神戸新聞NEXT

 政府は、2026年度当初予算案の月内成立を事実上見送り、「つなぎ」となる暫定予算案の編成に着手した。高市早苗首相は年度内成立を譲らない強気の姿勢を続けてきたが、参院で多数を占める野党が十分な審議時間を求めて反発を強め、方針転換を余儀なくされた。

 暫定予算には、国民生活に影響が出ないよう最低限の経費が盛り込まれる。社会保障費、地方交付税交付金などに加え、新規施策で4月から始まる高校授業料の無償化が計上される見通しだ。26年度当初予算案は既に衆院で可決されており、憲法の規定で自然成立する4月11日までの11日分を想定する。暫定予算が成立すれば、第2次安倍晋三政権の15年以来、11年ぶりとなる。

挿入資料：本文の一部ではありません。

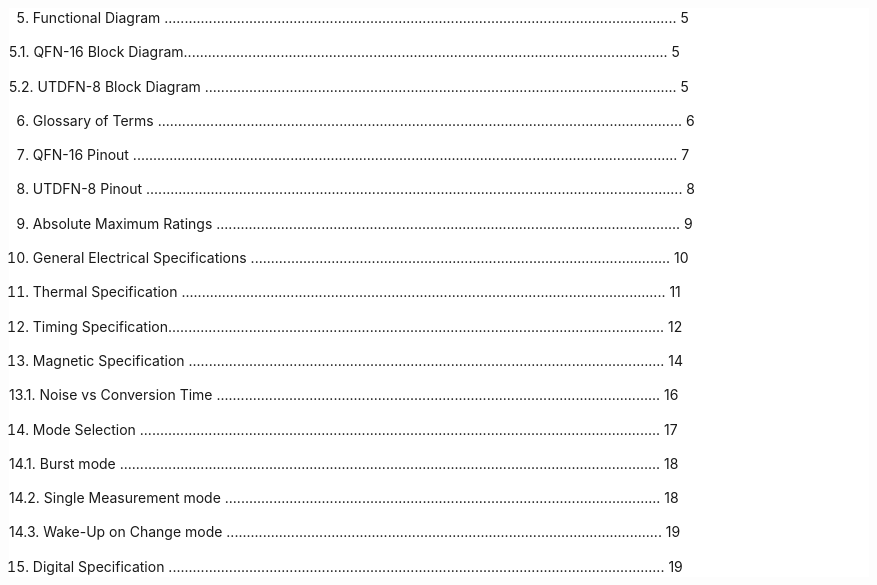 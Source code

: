 
5. Functional Diagram ............................................................................................................................... 5


5.1. QFN-16 Block Diagram........................................................................................................................ 5


5.2. UTDFN-8 Block Diagram ..................................................................................................................... 5


6. Glossary of Terms .................................................................................................................................. 6


7. QFN-16 Pinout ....................................................................................................................................... 7


8. UTDFN-8 Pinout ..................................................................................................................................... 8


9. Absolute Maximum Ratings ................................................................................................................... 9


10. General Electrical Specifications ........................................................................................................ 10


11. Thermal Specification ........................................................................................................................ 11


12. Timing Specification........................................................................................................................... 12


13. Magnetic Specification ...................................................................................................................... 14


13.1. Noise vs Conversion Time .............................................................................................................. 16


14. Mode Selection ................................................................................................................................. 17


14.1. Burst mode ...................................................................................................................................... 18


14.2. Single Measurement mode ............................................................................................................ 18


14.3. Wake-Up on Change mode ............................................................................................................ 19


15. Digital Specification ........................................................................................................................... 19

 当初予算案の審議入りは例年より約1カ月遅れた。自民党と日本維新の会の与党が議席の4分の3を占める衆院では野党の合意を得ず、審議日程を自民の予算委員長が次々と職権で決め強引に通過させた。年度内成立に固執する首相に与党が唯々諾々と従い、質疑時間は59時間と01年以降で最短にとどまった。首相の答弁回数も減らすなど、予算審議を空洞化させた責任は重い。

 首相は「国民生活に支障を生じさせない」と繰り返すが、審議入りの遅れは通常国会冒頭に衆院を解散したからだ。自らの責任を棚に上げ、衆院選での自民大勝による数の力で年度内成立をもくろむ姿勢は国会軽視も甚だしい。強引な政権運営を反省するべきだ。

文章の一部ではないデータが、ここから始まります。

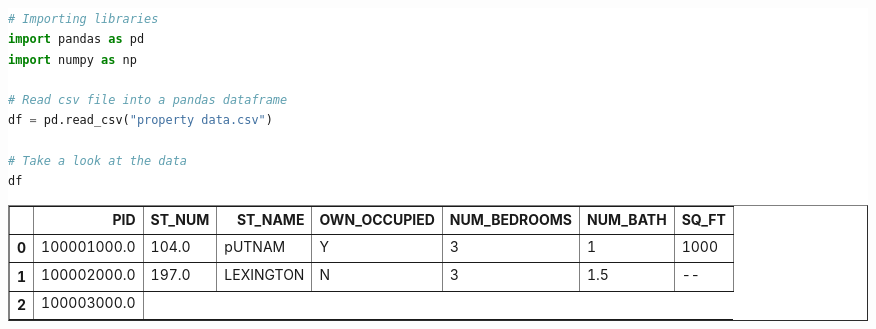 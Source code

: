 
```python
# Importing libraries
import pandas as pd
import numpy as np

# Read csv file into a pandas dataframe
df = pd.read_csv("property data.csv")

# Take a look at the data
df
```




<div>
<style scoped>
    .dataframe tbody tr th:only-of-type {
        vertical-align: middle;
    }

    .dataframe tbody tr th {
        vertical-align: top;
    }

    .dataframe thead th {
        text-align: middle;
    }
</style>
<table border="1" class="dataframe">
  <thead>
    <tr style="text-align: right;">
      <th></th>
      <th>PID</th>
      <th>ST_NUM</th>
      <th>ST_NAME</th>
      <th>OWN_OCCUPIED</th>
      <th>NUM_BEDROOMS</th>
      <th>NUM_BATH</th>
      <th>SQ_FT</th>
    </tr>
  </thead>
  <tbody>
    <tr>
      <th>0</th>
      <td>100001000.0</td>
      <td>104.0</td>
      <td>pUTNAM</td>
      <td>Y</td>
      <td>3</td>
      <td>1</td>
      <td>1000</td>
    </tr>
    <tr>
      <th>1</th>
      <td>100002000.0</td>
      <td>197.0</td>
      <td>LEXINGTON</td>
      <td>N</td>
      <td>3</td>
      <td>1.5</td>
      <td>--</td>
    </tr>
    <tr>
      <th>2</th>
      <td>100003000.0</td>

 参院で与党は過半数を持っておらず、衆院と同じ手法は通用しない。野党は例年並みの「60時間以上」の審議時間を求めており、予算案の審議を強行すれば他の法案審議にも影響を与えかねない。

 年度内成立が必要な税制関連法案など「日切れ法案」を審議する総務、文教科学などの委員会の委員長ポストは野党が握る。松本洋平文部科学相の不倫問題で、高校授業料無償化の関連法案を扱う文教科学委員会の審議が停滞する。暫定予算案の編成は政府側が言うような「不測の事態への備え」などではなく、そもそも不可避だった。

 すでに野党は、暫定予算案が提出されれば賛成する意向を示している。早期に成立させるとともに、衆院で不十分だった当初予算案の審議に十分時間をかける必要がある。イラン情勢など国内外の重要課題についても丁寧な議論が求められる。参院は「再考の府」にふさわしい審議の在り方を示してもらいたい。

 今後、「国家情報会議」創設法案など国論を二分する審議が待ち構える。首相は数の力におごらず、謙虚に国会に臨まねばならない。